Predicting Engine Failure using C-MAPSS data

04 Jun 2018

As a Mechanical Engineer, I wished to combine the worlds of Engines and Machine Learning in a project. To that effect, I decided to use some data generated using the Modular Aero-Propulsion System Simulation (MAPSS), specifically it’s commercial version known as C-MAPSS.

The commercial versions, C-MAPSS and C-MAPSS40k, represent high-bypass engines capable of 90,000 lbf thrust and 40,000 lbf thrust, respectively.
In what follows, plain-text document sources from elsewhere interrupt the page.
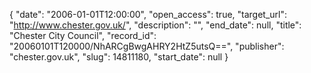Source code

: {
  "date": "2006-01-01T12:00:00", 
  "open_access": true, 
  "target_url": "http://www.chester.gov.uk/", 
  "description": "", 
  "end_date": null, 
  "title": "Chester City Council", 
  "record_id": "20060101T120000/NhARCgBwgAHRY2HtZ5utsQ==", 
  "publisher": "chester.gov.uk", 
  "slug": 14811180, 
  "start_date": null
}

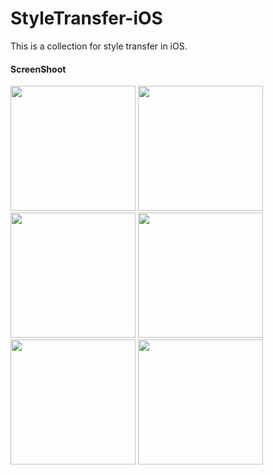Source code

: # StyleTransfer-iOS
This is a collection for style transfer in iOS.

#### ScreenShoot
<img src="https://github.com/kingandyoga/StyleTransfer-iOS/blob/master/ScreenShoot/shoot1.jpeg" width="200">
<img src="https://github.com/kingandyoga/StyleTransfer-iOS/blob/master/ScreenShoot/shoot2.jpeg" width="200">
<img src="https://github.com/kingandyoga/StyleTransfer-iOS/blob/master/ScreenShoot/shoot3.jpeg" width="200">
<img src="https://github.com/kingandyoga/StyleTransfer-iOS/blob/master/ScreenShoot/shoot4.jpeg" width="200">
<img src="https://github.com/kingandyoga/StyleTransfer-iOS/blob/master/ScreenShoot/shoot5.jpeg" width="200">
<img src="https://github.com/kingandyoga/StyleTransfer-iOS/blob/master/ScreenShoot/shoot6.jpeg" width="200">
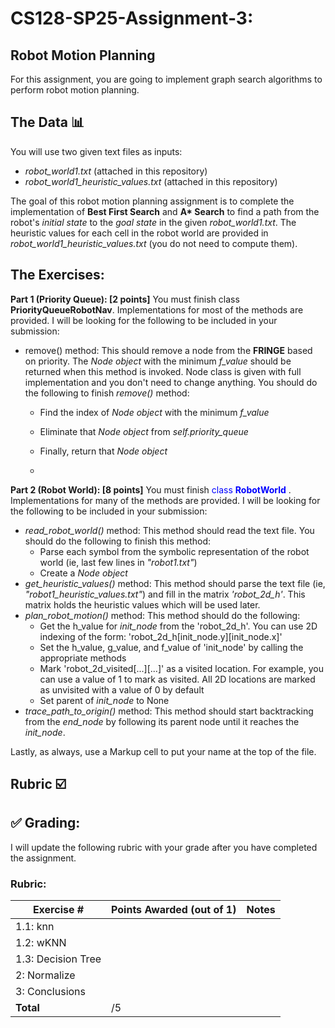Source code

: # CS128-SP25-Assignment-3:
## Robot Motion Planning

For this assignment, you are going to implement graph search algorithms to perform robot motion planning.
## The Data :bar_chart: 
You will use two given text files as inputs:
* _robot_world1.txt_ (attached in this repository)
* _robot_world1_heuristic_values.txt_ (attached in this repository)

The goal of this robot motion planning assignment is to complete the implementation of __Best First Search__ and __A* Search__ to find a path from the robot's _initial state_ to the _goal state_ in the given _robot_world1.txt_. The heuristic values for each cell in the robot world are provided in _robot_world1_heuristic_values.txt_ (you do not need to compute them).

## The Exercises:

**Part 1 (Priority Queue): [2 points]** You must finish class __PriorityQueueRobotNav__.  Implementations for most of the methods are provided. I will be looking for the following to be included in your submission:
* remove() method: This should remove a node from the __FRINGE__ based on priority. The *Node object* with the minimum *f_value* should be returned when this method is invoked. Node class is given with full implementation and you don't need to change anything. You should do the following to finish _remove()_ method:
  * Find the index of *Node object* with the minimum *f_value*
  * Eliminate that *Node object* from *self.priority_queue*
  * Finally, return that *Node object*
 
  * 
**Part 2 (Robot World): [8 points]** You must finish <span style="color:blue">class __RobotWorld__ </span>. Implementations for many of the methods are provided. I will be looking for the following to be included in your submission:
* _read_robot_world()_ method: This method should read the text file. You should do the following to finish this method:
  * Parse each symbol from the symbolic representation of the robot world (ie, last few lines in _"robot1.txt"_)
  * Create a *Node object*
* _get_heuristic_values()_ method: This method should parse the text file (ie, _"robot1_heuristic_values.txt"_) and fill in the matrix _'robot_2d_h'_. This matrix holds the heuristic values which will be used later.
* _plan_robot_motion()_ method: This method should do the following:
  * Get the h_value for _init_node_ from the 'robot_2d_h'. You can use 2D indexing of the form: 'robot_2d_h[init_node.y][init_node.x]'
  * Set the h_value, g_value, and f_value of 'init_node' by calling the appropriate methods
  * Mark 'robot_2d_visited[...][...]' as a visited location. For example, you can use a value of 1 to mark as visited. All 2D locations are marked as unvisited with a value of 0 by default
  * Set parent of *init_node* to None
* _trace_path_to_origin()_ method: This method should start backtracking from the _end_node_ by following its parent node until it reaches the _init_node_.

 


Lastly, as always, use a Markup cell to put your name at the top of the file.

## Rubric :ballot_box_with_check:

## :white_check_mark: Grading: 
I will update the following rubric with your grade after you have completed the assignment.
### Rubric:
| Exercise #  | Points Awarded (out of 1)  | Notes |
| --------- | ------------------- | --------- |
| 1.1: knn           |        |    |
| 1.2: wKNN          |        |    | 
| 1.3: Decision Tree |        |    |
| 2: Normalize       |        |    | 
| 3: Conclusions     |        |    |
| <b>Total           |    /5 | </b>   |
This dataset was made available by NASA for research on prognostic/preventive maintenance of engines.

Background

Turbofan Engines are the kind of engines used in airplanes and jets. They work by sucking air into the front of the engine using a fan. From there, the engine compresses the air, mixes fuel with it, ignites the fuel/air mixture, and shoots it out the back of the engine, creating thrust.

alt_text

Maintenance of these bad boys can get really expensive yet remains extremely important, as failure can result in catastrophes.

The aim of this model is to potentially:

->Provide critical information and an estimate of the health of an engine.

->Lead to cost savings by avoiding unscheduled maintenance.

->Increase equipment usage.

Engine Degradation Simulation

I used the Turbofan Engine Degradation Simulation Dataset.

From the website:

“Engine degradation simulation was carried out using C-MAPSS. Four different were sets simulated under different combinations of operational conditions and fault modes. Records several sensor channels to characterize fault evolution. The data set was provided by the Prognostics CoE at NASA Ames.”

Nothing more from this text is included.